[Data items]

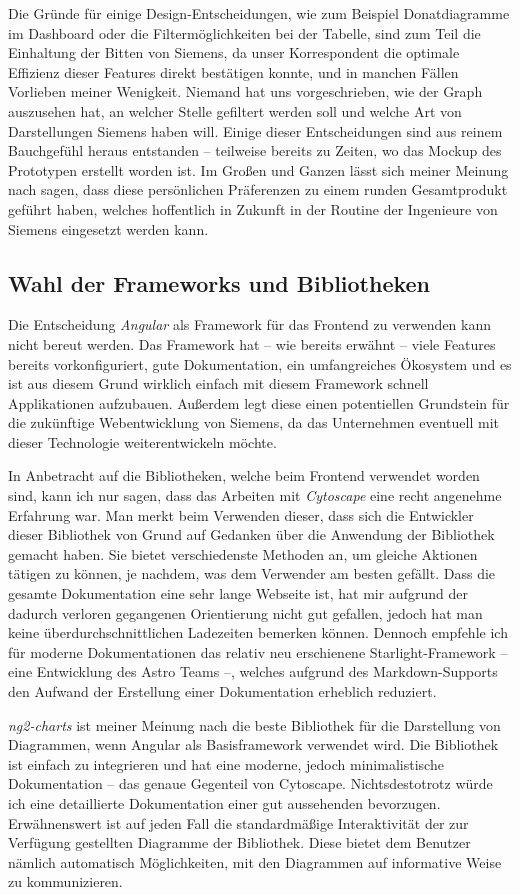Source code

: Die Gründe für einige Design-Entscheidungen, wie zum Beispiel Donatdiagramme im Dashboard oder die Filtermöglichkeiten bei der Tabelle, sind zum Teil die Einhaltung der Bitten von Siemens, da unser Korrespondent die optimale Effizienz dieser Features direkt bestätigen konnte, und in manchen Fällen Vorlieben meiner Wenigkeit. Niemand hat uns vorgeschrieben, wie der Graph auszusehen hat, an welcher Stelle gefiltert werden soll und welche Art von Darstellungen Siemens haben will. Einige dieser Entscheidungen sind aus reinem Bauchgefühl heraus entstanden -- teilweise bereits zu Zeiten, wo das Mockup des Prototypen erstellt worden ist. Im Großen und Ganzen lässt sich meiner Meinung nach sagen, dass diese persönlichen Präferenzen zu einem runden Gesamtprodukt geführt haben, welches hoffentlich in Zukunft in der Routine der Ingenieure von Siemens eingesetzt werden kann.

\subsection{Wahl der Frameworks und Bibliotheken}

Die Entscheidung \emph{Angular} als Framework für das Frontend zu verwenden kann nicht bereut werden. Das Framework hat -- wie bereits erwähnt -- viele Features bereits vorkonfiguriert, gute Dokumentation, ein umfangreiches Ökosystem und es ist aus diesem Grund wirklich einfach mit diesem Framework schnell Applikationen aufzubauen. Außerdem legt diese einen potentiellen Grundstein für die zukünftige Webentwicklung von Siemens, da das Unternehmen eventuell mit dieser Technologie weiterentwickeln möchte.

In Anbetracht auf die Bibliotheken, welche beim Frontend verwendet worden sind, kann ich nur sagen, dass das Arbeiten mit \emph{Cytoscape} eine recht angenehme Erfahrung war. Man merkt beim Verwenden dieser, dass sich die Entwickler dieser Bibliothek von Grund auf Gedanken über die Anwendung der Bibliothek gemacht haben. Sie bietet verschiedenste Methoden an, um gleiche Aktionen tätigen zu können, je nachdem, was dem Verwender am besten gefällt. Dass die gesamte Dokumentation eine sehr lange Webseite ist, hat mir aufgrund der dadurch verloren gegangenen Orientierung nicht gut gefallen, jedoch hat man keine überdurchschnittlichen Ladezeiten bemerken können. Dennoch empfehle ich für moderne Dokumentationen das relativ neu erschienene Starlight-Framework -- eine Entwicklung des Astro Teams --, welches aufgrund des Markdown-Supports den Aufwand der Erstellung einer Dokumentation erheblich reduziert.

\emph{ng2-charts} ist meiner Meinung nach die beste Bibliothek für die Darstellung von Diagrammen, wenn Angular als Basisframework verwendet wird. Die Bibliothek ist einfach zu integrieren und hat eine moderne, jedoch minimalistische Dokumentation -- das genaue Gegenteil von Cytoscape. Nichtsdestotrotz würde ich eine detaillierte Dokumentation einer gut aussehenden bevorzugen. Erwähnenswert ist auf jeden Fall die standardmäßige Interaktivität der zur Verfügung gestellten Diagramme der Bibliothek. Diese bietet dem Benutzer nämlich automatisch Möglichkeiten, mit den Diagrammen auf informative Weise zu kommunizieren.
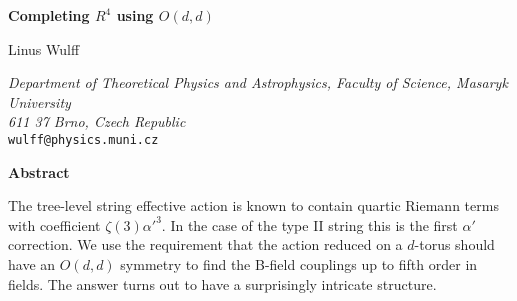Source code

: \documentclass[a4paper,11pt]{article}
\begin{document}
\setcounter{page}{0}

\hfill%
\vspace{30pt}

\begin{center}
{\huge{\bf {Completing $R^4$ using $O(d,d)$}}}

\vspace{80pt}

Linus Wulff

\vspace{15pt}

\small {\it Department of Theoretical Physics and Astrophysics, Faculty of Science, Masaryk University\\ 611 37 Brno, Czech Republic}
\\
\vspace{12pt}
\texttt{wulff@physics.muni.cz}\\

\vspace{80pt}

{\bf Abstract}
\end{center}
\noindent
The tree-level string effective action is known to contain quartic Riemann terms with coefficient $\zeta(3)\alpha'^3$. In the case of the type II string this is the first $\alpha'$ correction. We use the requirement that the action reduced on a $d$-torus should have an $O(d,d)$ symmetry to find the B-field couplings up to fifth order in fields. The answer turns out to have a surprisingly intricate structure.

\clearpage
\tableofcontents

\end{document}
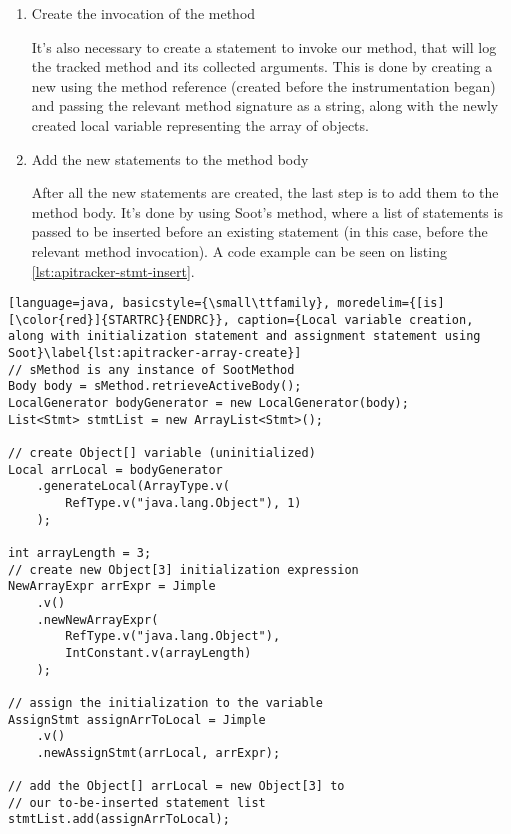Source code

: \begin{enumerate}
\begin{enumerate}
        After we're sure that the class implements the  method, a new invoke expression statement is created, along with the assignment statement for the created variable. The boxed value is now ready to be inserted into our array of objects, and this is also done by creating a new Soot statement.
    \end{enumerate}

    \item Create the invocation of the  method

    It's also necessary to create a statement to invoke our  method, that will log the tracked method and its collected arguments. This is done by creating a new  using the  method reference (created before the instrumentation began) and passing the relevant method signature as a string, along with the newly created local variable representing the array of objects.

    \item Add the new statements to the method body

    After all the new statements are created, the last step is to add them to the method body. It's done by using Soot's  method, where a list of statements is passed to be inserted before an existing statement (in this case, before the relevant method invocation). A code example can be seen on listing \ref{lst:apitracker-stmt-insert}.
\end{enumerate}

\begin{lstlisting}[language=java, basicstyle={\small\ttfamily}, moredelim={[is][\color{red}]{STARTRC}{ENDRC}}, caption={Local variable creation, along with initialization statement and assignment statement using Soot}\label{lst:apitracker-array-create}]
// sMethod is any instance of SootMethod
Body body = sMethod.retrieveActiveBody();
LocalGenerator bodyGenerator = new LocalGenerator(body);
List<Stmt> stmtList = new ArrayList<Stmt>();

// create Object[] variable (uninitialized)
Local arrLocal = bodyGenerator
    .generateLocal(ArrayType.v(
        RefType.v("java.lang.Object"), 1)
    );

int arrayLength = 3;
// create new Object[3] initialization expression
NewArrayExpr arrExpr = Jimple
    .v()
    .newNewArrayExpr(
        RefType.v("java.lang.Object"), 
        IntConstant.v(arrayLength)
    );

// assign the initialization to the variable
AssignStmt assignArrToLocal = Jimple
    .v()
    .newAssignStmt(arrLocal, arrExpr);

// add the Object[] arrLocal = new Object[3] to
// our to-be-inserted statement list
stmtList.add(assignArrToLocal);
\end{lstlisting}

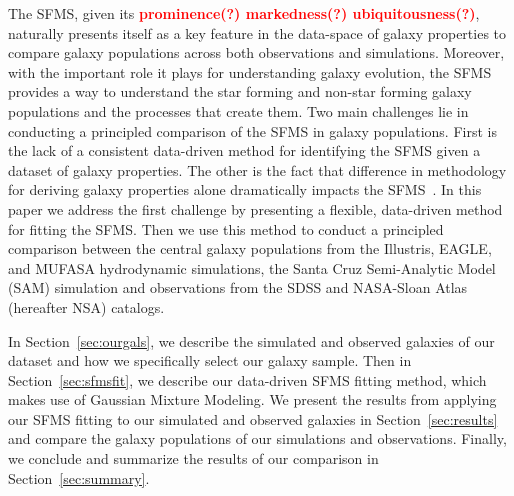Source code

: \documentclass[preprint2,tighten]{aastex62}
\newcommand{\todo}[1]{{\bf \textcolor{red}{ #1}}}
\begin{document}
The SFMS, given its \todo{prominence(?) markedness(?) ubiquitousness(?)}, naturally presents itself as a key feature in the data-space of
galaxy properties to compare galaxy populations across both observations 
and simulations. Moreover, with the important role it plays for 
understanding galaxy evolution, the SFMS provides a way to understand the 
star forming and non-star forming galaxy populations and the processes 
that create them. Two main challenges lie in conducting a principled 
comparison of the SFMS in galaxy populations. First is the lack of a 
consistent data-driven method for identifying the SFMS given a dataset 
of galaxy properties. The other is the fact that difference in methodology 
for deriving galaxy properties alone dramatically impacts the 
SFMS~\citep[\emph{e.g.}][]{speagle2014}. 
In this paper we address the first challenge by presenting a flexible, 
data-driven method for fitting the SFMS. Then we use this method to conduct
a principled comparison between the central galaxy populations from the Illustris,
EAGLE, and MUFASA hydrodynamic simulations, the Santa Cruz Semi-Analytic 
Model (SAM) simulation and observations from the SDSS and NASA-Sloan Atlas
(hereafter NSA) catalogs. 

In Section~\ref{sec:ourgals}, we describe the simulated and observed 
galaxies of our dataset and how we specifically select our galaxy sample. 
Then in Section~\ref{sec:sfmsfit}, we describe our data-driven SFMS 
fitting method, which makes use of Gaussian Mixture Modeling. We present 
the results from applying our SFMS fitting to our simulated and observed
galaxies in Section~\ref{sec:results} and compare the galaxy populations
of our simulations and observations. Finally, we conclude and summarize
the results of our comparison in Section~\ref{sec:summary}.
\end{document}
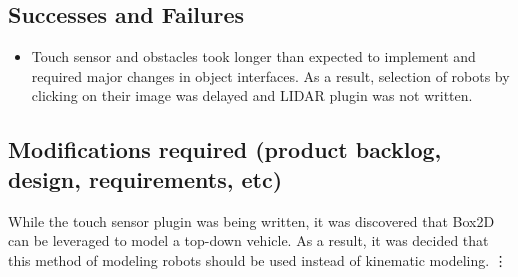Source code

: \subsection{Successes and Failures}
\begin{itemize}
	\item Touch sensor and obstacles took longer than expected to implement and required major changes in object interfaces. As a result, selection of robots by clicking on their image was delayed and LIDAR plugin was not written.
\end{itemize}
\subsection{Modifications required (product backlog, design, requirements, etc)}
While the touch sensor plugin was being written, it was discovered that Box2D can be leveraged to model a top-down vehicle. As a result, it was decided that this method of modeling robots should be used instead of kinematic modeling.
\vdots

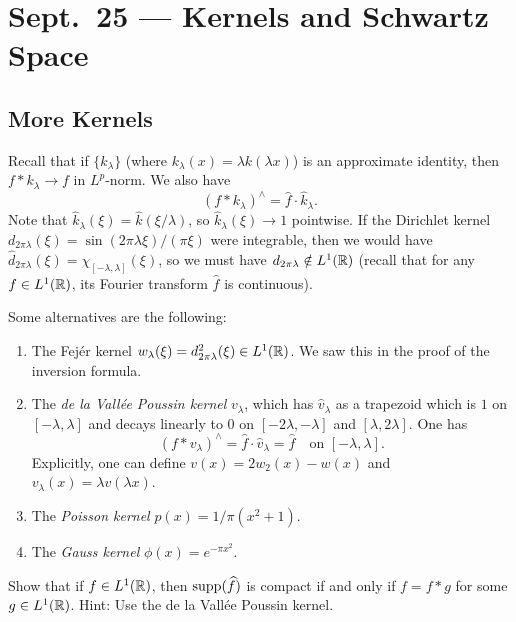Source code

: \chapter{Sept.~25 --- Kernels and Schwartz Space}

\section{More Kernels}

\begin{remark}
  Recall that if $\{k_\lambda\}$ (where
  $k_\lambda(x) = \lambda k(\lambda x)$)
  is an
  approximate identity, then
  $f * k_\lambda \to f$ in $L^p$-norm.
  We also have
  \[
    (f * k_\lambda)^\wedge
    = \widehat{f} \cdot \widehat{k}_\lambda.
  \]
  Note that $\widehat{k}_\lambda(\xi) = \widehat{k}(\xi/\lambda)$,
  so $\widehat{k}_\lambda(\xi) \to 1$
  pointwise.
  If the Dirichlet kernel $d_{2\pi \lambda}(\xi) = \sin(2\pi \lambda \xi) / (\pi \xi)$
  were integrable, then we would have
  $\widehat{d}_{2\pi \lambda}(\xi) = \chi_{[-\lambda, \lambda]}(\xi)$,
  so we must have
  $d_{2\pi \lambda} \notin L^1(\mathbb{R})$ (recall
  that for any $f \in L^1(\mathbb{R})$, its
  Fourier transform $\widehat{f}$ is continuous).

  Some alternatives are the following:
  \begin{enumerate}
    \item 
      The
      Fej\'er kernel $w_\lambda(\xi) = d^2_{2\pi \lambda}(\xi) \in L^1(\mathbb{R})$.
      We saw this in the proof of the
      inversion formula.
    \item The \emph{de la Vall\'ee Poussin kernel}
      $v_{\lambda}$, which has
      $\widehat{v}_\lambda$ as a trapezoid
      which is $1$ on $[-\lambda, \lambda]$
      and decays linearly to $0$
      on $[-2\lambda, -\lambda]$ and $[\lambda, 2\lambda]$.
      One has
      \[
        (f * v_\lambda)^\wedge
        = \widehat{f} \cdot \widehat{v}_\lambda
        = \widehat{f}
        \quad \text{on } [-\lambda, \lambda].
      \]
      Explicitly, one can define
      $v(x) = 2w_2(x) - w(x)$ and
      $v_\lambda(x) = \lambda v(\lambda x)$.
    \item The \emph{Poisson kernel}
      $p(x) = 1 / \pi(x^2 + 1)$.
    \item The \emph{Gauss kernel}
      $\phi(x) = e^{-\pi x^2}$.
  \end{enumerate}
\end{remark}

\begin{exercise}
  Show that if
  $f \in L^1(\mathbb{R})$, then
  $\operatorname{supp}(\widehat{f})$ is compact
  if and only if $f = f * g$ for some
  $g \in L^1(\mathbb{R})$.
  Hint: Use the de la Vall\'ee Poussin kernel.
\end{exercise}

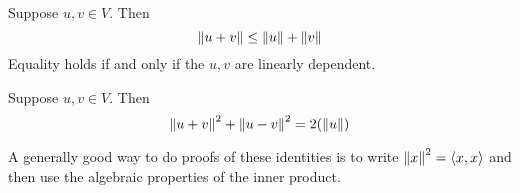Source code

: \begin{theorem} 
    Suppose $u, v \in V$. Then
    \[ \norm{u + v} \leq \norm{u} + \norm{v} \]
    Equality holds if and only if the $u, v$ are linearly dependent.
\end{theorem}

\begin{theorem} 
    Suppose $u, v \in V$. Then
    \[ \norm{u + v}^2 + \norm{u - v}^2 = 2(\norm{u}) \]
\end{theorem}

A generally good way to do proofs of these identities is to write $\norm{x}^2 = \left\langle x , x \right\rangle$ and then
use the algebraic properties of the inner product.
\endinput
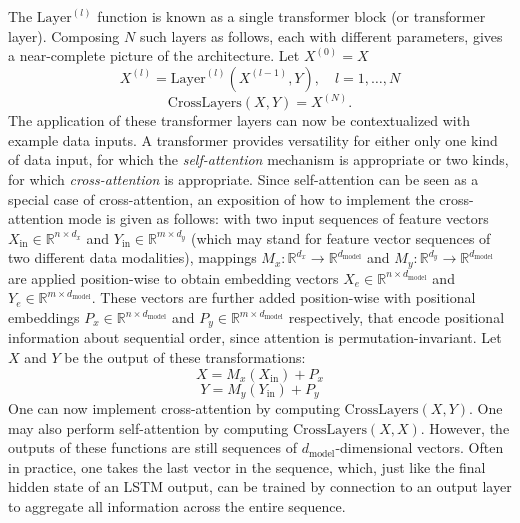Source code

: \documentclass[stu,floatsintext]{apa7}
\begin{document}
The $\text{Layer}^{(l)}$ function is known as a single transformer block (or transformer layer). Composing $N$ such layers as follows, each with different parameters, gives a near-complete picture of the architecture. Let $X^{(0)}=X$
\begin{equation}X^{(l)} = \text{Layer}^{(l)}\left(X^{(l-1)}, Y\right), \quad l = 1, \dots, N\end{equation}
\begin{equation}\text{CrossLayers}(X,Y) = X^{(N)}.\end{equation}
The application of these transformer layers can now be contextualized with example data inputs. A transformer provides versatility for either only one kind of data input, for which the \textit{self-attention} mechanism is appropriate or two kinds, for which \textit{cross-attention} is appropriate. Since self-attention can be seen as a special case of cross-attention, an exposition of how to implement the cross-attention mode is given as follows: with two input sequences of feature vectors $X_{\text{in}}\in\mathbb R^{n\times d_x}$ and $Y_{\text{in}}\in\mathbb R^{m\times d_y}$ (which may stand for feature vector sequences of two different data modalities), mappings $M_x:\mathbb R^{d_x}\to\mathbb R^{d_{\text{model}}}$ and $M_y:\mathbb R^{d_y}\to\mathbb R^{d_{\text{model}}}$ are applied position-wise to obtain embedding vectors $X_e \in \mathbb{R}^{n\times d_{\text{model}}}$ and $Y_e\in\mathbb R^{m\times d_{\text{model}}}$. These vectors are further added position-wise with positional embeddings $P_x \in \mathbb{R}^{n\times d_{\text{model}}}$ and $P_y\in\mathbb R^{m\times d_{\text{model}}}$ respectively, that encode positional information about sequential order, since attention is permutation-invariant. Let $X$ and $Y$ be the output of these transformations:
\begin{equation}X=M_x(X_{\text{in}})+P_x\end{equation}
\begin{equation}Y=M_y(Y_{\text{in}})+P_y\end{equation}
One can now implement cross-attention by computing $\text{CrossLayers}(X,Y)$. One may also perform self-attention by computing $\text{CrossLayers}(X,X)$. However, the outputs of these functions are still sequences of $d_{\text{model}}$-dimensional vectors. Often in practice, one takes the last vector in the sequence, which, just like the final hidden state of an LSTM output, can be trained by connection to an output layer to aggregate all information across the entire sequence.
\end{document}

▶ PROBLEM STATEMENT: Start at the top of the entries and repeat each line exactly, ending at the line that contains "Technologie weiterentwickeln möchte.". Pictures are not part of the copy.

▶ RESPONSE TO THIS TASK:
Source code

: Die Gründe für einige Design-Entscheidungen, wie zum Beispiel Donatdiagramme im Dashboard oder die Filtermöglichkeiten bei der Tabelle, sind zum Teil die Einhaltung der Bitten von Siemens, da unser Korrespondent die optimale Effizienz dieser Features direkt bestätigen konnte, und in manchen Fällen Vorlieben meiner Wenigkeit. Niemand hat uns vorgeschrieben, wie der Graph auszusehen hat, an welcher Stelle gefiltert werden soll und welche Art von Darstellungen Siemens haben will. Einige dieser Entscheidungen sind aus reinem Bauchgefühl heraus entstanden -- teilweise bereits zu Zeiten, wo das Mockup des Prototypen erstellt worden ist. Im Großen und Ganzen lässt sich meiner Meinung nach sagen, dass diese persönlichen Präferenzen zu einem runden Gesamtprodukt geführt haben, welches hoffentlich in Zukunft in der Routine der Ingenieure von Siemens eingesetzt werden kann.

\subsection{Wahl der Frameworks und Bibliotheken}

Die Entscheidung \emph{Angular} als Framework für das Frontend zu verwenden kann nicht bereut werden. Das Framework hat -- wie bereits erwähnt -- viele Features bereits vorkonfiguriert, gute Dokumentation, ein umfangreiches Ökosystem und es ist aus diesem Grund wirklich einfach mit diesem Framework schnell Applikationen aufzubauen. Außerdem legt diese einen potentiellen Grundstein für die zukünftige Webentwicklung von Siemens, da das Unternehmen eventuell mit dieser Technologie weiterentwickeln möchte.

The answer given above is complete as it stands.